▶ [Instructions to follow]: There is one span to output from the data below: the lines starting at the line with "对不对？同学们给他说了这个，" and ending at the line with "我们今天就讲到这里，下个周五早晨再见。下课吧，同学们啊。". Output it exactly, ends included, nothing more.

Content starts

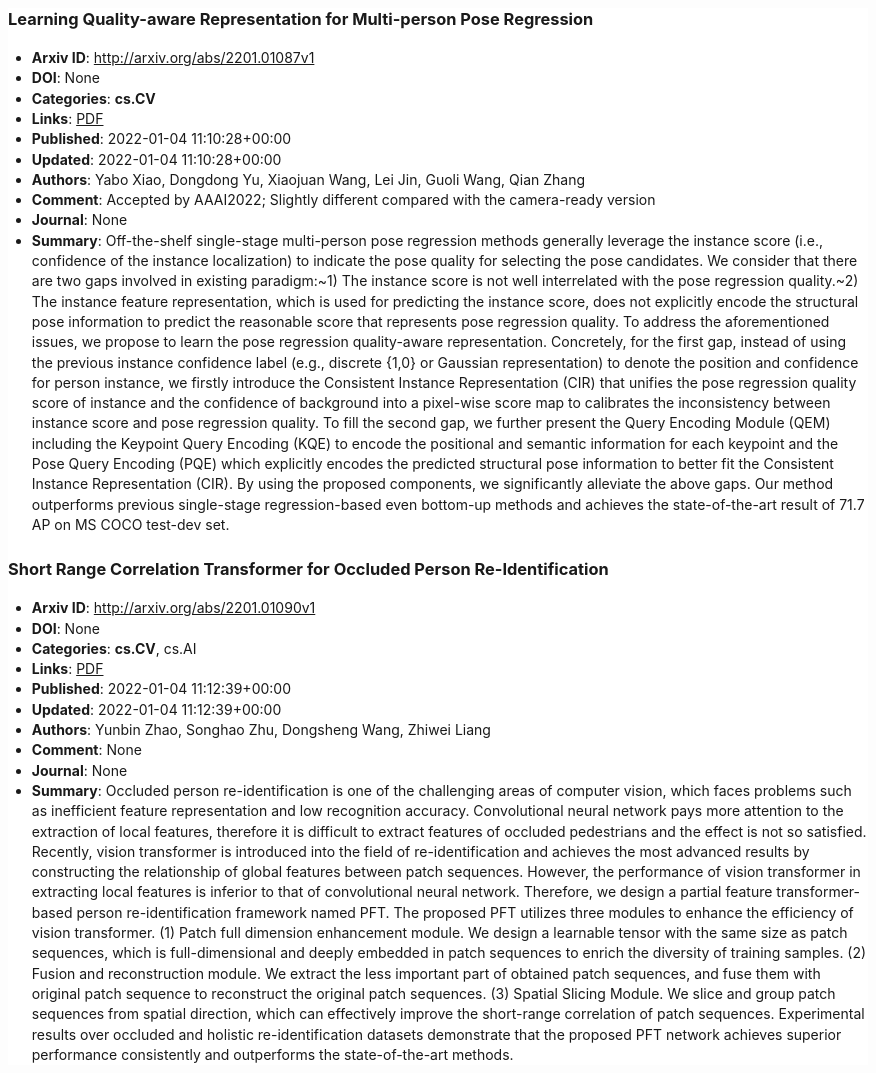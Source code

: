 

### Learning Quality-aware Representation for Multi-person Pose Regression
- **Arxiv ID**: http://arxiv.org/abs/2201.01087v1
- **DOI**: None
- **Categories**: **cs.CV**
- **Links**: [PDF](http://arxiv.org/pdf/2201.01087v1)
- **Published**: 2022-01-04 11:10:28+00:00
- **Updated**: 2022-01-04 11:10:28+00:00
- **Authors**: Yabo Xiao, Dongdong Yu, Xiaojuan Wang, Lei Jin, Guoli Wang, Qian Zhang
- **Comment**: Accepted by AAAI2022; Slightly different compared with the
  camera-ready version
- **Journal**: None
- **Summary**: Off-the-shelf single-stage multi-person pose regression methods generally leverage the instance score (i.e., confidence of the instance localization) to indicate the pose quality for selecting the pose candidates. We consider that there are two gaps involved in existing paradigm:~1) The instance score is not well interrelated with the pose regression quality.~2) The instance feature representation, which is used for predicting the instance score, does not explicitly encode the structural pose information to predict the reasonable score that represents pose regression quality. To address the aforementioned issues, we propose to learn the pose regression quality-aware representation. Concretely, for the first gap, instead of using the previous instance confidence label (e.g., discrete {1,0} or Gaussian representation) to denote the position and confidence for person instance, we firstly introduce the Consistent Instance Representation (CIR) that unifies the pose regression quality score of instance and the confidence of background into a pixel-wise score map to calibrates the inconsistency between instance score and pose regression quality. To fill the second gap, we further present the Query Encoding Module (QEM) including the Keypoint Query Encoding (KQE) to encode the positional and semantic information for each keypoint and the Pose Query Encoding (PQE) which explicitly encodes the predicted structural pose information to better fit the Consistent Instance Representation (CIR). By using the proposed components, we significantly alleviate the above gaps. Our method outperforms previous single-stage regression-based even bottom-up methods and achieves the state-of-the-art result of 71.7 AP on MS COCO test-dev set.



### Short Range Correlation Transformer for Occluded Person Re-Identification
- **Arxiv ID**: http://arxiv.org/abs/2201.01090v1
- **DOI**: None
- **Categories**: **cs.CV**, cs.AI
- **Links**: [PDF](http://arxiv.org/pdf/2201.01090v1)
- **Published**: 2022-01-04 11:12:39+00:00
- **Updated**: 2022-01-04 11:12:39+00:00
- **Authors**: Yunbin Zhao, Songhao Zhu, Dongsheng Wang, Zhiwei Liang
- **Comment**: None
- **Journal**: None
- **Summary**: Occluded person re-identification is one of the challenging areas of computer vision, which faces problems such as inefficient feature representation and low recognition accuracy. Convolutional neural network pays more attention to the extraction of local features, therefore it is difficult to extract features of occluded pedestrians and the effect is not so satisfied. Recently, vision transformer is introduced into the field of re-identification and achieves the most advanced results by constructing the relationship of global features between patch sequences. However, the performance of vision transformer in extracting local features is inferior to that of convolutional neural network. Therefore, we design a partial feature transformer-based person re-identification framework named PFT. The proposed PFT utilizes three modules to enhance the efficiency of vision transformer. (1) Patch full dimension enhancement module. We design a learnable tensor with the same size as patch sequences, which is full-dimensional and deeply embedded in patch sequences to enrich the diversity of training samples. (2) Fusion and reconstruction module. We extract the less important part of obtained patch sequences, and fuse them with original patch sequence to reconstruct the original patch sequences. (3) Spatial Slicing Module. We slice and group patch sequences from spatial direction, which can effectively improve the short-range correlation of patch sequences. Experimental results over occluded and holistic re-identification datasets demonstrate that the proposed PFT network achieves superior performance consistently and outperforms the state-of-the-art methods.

Content ends
Content starts

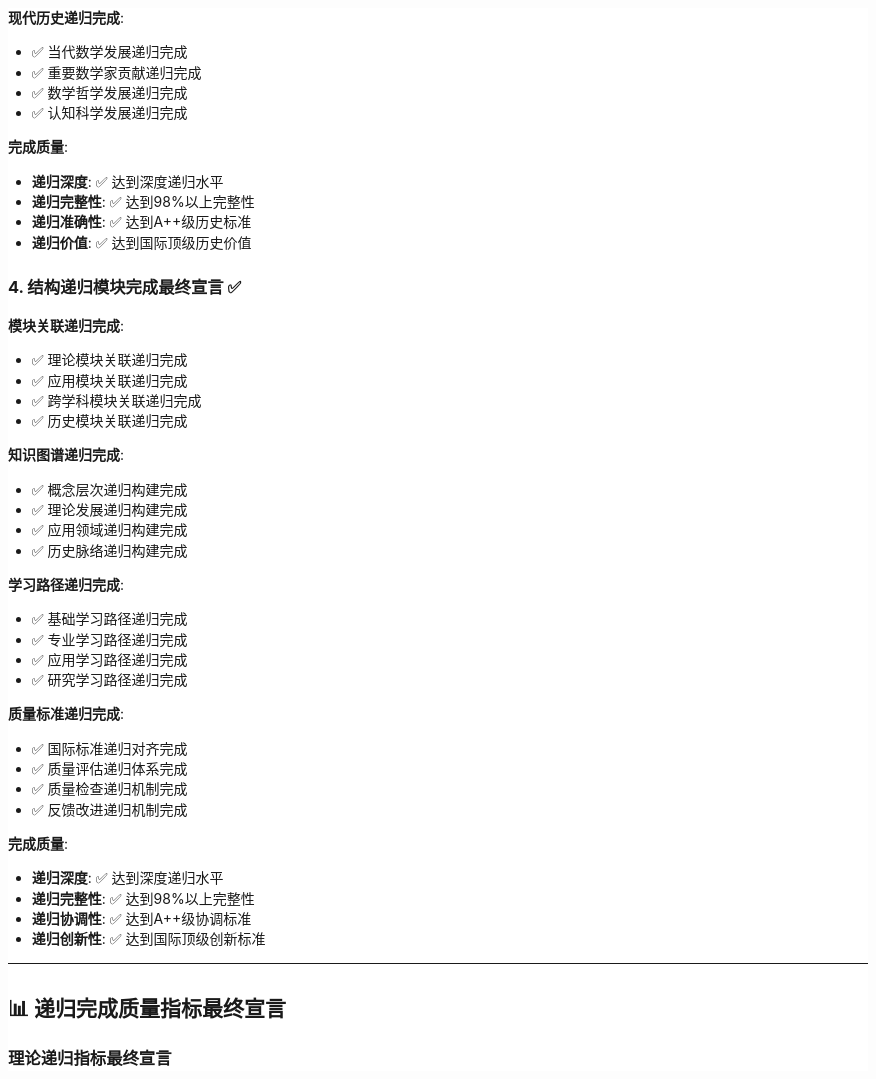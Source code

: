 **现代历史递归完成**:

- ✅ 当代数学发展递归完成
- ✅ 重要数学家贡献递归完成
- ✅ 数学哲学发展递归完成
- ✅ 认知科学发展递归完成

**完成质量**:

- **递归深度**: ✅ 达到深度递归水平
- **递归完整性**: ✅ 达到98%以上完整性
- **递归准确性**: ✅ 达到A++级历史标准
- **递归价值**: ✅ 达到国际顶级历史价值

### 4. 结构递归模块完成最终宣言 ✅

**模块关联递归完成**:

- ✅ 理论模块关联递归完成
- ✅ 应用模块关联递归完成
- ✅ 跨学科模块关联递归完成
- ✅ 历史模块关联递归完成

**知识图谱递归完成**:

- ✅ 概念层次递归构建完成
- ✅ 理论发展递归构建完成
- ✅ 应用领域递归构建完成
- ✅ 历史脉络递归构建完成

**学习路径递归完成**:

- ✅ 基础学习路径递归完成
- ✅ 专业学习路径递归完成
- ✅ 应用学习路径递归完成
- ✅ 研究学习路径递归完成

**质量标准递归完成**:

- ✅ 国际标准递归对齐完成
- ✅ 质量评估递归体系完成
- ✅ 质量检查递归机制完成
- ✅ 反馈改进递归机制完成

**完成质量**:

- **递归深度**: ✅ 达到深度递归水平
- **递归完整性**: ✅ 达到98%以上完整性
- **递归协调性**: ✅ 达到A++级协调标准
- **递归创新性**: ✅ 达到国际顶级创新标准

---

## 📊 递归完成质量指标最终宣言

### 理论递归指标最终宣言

Content ends
Content starts

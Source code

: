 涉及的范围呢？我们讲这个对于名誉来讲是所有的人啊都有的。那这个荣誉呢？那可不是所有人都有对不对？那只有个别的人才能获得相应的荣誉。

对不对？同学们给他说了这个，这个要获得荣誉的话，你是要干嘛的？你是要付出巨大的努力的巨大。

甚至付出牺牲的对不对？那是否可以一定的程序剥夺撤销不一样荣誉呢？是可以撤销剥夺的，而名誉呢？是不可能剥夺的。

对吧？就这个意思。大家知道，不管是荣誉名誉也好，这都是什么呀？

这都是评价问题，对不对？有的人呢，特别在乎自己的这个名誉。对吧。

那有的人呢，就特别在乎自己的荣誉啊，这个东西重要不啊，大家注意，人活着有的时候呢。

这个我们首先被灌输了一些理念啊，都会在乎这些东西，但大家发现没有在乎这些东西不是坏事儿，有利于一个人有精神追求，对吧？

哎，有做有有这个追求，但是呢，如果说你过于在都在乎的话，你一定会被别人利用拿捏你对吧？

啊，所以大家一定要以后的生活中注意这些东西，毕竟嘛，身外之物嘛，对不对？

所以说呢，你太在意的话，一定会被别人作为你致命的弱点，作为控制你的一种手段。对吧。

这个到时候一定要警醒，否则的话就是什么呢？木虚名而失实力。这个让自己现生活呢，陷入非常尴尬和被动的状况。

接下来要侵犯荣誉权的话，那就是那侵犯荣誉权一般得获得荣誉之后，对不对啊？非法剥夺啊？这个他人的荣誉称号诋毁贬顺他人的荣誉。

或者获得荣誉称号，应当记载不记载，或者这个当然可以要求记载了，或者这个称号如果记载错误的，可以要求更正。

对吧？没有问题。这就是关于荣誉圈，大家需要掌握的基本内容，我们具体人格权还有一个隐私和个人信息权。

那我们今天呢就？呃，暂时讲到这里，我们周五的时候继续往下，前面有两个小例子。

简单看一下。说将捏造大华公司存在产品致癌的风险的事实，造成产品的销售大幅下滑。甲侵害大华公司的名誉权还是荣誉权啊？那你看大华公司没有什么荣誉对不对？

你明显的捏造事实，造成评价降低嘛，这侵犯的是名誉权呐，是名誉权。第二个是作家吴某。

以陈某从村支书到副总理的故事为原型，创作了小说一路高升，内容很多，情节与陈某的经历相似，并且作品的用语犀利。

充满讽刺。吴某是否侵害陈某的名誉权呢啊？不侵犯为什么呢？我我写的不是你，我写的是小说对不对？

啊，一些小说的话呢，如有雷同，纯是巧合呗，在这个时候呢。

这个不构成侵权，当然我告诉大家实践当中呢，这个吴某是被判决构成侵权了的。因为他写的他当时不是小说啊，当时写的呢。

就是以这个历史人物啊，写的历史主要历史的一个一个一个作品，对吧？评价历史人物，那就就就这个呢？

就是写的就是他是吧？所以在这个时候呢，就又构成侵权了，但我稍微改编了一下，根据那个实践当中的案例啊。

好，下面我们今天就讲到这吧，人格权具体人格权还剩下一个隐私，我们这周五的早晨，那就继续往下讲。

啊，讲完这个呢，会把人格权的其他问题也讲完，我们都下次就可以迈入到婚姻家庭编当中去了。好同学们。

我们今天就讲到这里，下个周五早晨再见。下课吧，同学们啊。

Content ends

▶ [Solution]:
对不对？同学们给他说了这个，这个要获得荣誉的话，你是要干嘛的？你是要付出巨大的努力的巨大。

甚至付出牺牲的对不对？那是否可以一定的程序剥夺撤销不一样荣誉呢？是可以撤销剥夺的，而名誉呢？是不可能剥夺的。

对吧？就这个意思。大家知道，不管是荣誉名誉也好，这都是什么呀？

这都是评价问题，对不对？有的人呢，特别在乎自己的这个名誉。对吧。

那有的人呢，就特别在乎自己的荣誉啊，这个东西重要不啊，大家注意，人活着有的时候呢。

这个我们首先被灌输了一些理念啊，都会在乎这些东西，但大家发现没有在乎这些东西不是坏事儿，有利于一个人有精神追求，对吧？

哎，有做有有这个追求，但是呢，如果说你过于在都在乎的话，你一定会被别人利用拿捏你对吧？

啊，所以大家一定要以后的生活中注意这些东西，毕竟嘛，身外之物嘛，对不对？

所以说呢，你太在意的话，一定会被别人作为你致命的弱点，作为控制你的一种手段。对吧。

这个到时候一定要警醒，否则的话就是什么呢？木虚名而失实力。这个让自己现生活呢，陷入非常尴尬和被动的状况。

接下来要侵犯荣誉权的话，那就是那侵犯荣誉权一般得获得荣誉之后，对不对啊？非法剥夺啊？这个他人的荣誉称号诋毁贬顺他人的荣誉。

或者获得荣誉称号，应当记载不记载，或者这个当然可以要求记载了，或者这个称号如果记载错误的，可以要求更正。

对吧？没有问题。这就是关于荣誉圈，大家需要掌握的基本内容，我们具体人格权还有一个隐私和个人信息权。

那我们今天呢就？呃，暂时讲到这里，我们周五的时候继续往下，前面有两个小例子。

简单看一下。说将捏造大华公司存在产品致癌的风险的事实，造成产品的销售大幅下滑。甲侵害大华公司的名誉权还是荣誉权啊？那你看大华公司没有什么荣誉对不对？

你明显的捏造事实，造成评价降低嘛，这侵犯的是名誉权呐，是名誉权。第二个是作家吴某。

以陈某从村支书到副总理的故事为原型，创作了小说一路高升，内容很多，情节与陈某的经历相似，并且作品的用语犀利。

充满讽刺。吴某是否侵害陈某的名誉权呢啊？不侵犯为什么呢？我我写的不是你，我写的是小说对不对？

啊，一些小说的话呢，如有雷同，纯是巧合呗，在这个时候呢。

这个不构成侵权，当然我告诉大家实践当中呢，这个吴某是被判决构成侵权了的。因为他写的他当时不是小说啊，当时写的呢。

就是以这个历史人物啊，写的历史主要历史的一个一个一个作品，对吧？评价历史人物，那就就就这个呢？

就是写的就是他是吧？所以在这个时候呢，就又构成侵权了，但我稍微改编了一下，根据那个实践当中的案例啊。

好，下面我们今天就讲到这吧，人格权具体人格权还剩下一个隐私，我们这周五的早晨，那就继续往下讲。

啊，讲完这个呢，会把人格权的其他问题也讲完，我们都下次就可以迈入到婚姻家庭编当中去了。好同学们。

我们今天就讲到这里，下个周五早晨再见。下课吧，同学们啊。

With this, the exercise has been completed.